### Work task
Repeat only these lines, exactly: the first line of the data, the line containing "study was conducted.", and every line between them. Pictures stay out.

_ _ _

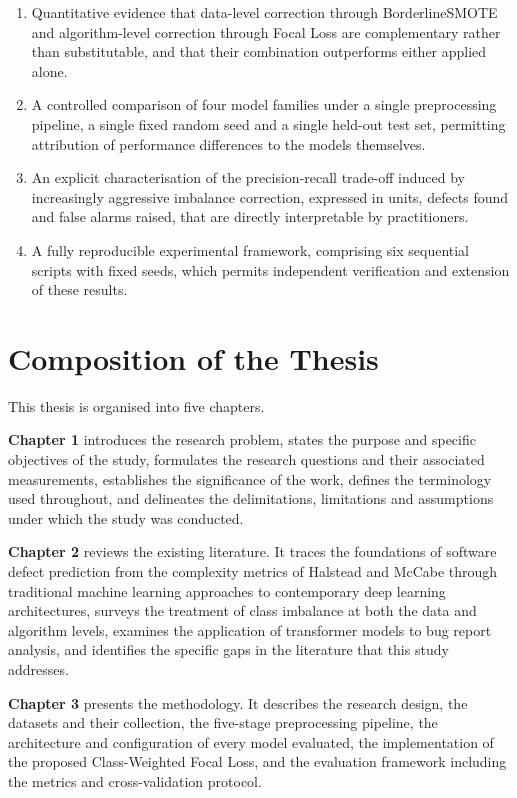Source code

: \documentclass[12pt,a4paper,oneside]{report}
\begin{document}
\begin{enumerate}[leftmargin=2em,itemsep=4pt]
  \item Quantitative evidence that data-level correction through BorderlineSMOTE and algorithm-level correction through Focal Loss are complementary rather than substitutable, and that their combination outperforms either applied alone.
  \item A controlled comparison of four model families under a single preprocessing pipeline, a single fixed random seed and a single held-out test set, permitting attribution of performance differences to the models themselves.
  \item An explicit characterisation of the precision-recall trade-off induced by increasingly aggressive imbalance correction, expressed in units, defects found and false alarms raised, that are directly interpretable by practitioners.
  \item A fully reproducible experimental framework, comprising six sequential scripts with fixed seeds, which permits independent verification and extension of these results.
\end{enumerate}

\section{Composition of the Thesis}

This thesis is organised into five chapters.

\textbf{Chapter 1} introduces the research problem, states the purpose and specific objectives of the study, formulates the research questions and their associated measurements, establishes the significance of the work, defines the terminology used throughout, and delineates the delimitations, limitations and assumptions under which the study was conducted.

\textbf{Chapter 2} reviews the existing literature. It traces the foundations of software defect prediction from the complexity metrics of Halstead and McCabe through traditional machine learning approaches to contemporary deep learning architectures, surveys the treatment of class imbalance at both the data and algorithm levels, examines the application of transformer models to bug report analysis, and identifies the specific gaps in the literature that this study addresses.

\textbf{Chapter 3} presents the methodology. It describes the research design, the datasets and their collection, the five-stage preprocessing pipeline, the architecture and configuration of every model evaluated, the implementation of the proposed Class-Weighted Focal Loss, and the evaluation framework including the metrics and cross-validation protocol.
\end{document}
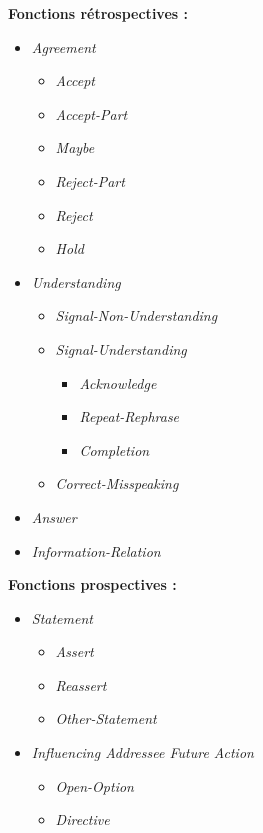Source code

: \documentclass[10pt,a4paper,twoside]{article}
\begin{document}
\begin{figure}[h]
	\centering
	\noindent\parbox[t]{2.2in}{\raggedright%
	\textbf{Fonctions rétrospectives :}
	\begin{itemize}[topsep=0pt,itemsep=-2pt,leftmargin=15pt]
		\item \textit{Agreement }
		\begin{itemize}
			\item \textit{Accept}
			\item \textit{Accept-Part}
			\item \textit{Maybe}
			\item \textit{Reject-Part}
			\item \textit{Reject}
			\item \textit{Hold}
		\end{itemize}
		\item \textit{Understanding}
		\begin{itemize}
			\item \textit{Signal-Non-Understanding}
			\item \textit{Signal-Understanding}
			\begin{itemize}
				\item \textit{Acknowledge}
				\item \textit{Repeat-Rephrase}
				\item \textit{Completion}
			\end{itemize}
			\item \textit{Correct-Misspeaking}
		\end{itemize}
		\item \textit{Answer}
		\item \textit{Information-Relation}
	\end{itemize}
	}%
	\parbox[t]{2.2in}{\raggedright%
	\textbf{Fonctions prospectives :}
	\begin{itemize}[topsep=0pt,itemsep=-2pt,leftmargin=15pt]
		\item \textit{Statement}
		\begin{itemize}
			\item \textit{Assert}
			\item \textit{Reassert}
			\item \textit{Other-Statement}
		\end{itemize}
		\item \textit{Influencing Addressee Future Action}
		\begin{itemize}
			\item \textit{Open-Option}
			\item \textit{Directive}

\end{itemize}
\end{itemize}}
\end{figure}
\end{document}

_ _ _

### Reply to the exercise
Source code

: \documentclass[12pt,a4paper,oneside]{report}
\begin{document}
\begin{enumerate}[leftmargin=2em,itemsep=4pt]
  \item Quantitative evidence that data-level correction through BorderlineSMOTE and algorithm-level correction through Focal Loss are complementary rather than substitutable, and that their combination outperforms either applied alone.
  \item A controlled comparison of four model families under a single preprocessing pipeline, a single fixed random seed and a single held-out test set, permitting attribution of performance differences to the models themselves.
  \item An explicit characterisation of the precision-recall trade-off induced by increasingly aggressive imbalance correction, expressed in units, defects found and false alarms raised, that are directly interpretable by practitioners.
  \item A fully reproducible experimental framework, comprising six sequential scripts with fixed seeds, which permits independent verification and extension of these results.
\end{enumerate}

\section{Composition of the Thesis}

This thesis is organised into five chapters.

\textbf{Chapter 1} introduces the research problem, states the purpose and specific objectives of the study, formulates the research questions and their associated measurements, establishes the significance of the work, defines the terminology used throughout, and delineates the delimitations, limitations and assumptions under which the study was conducted.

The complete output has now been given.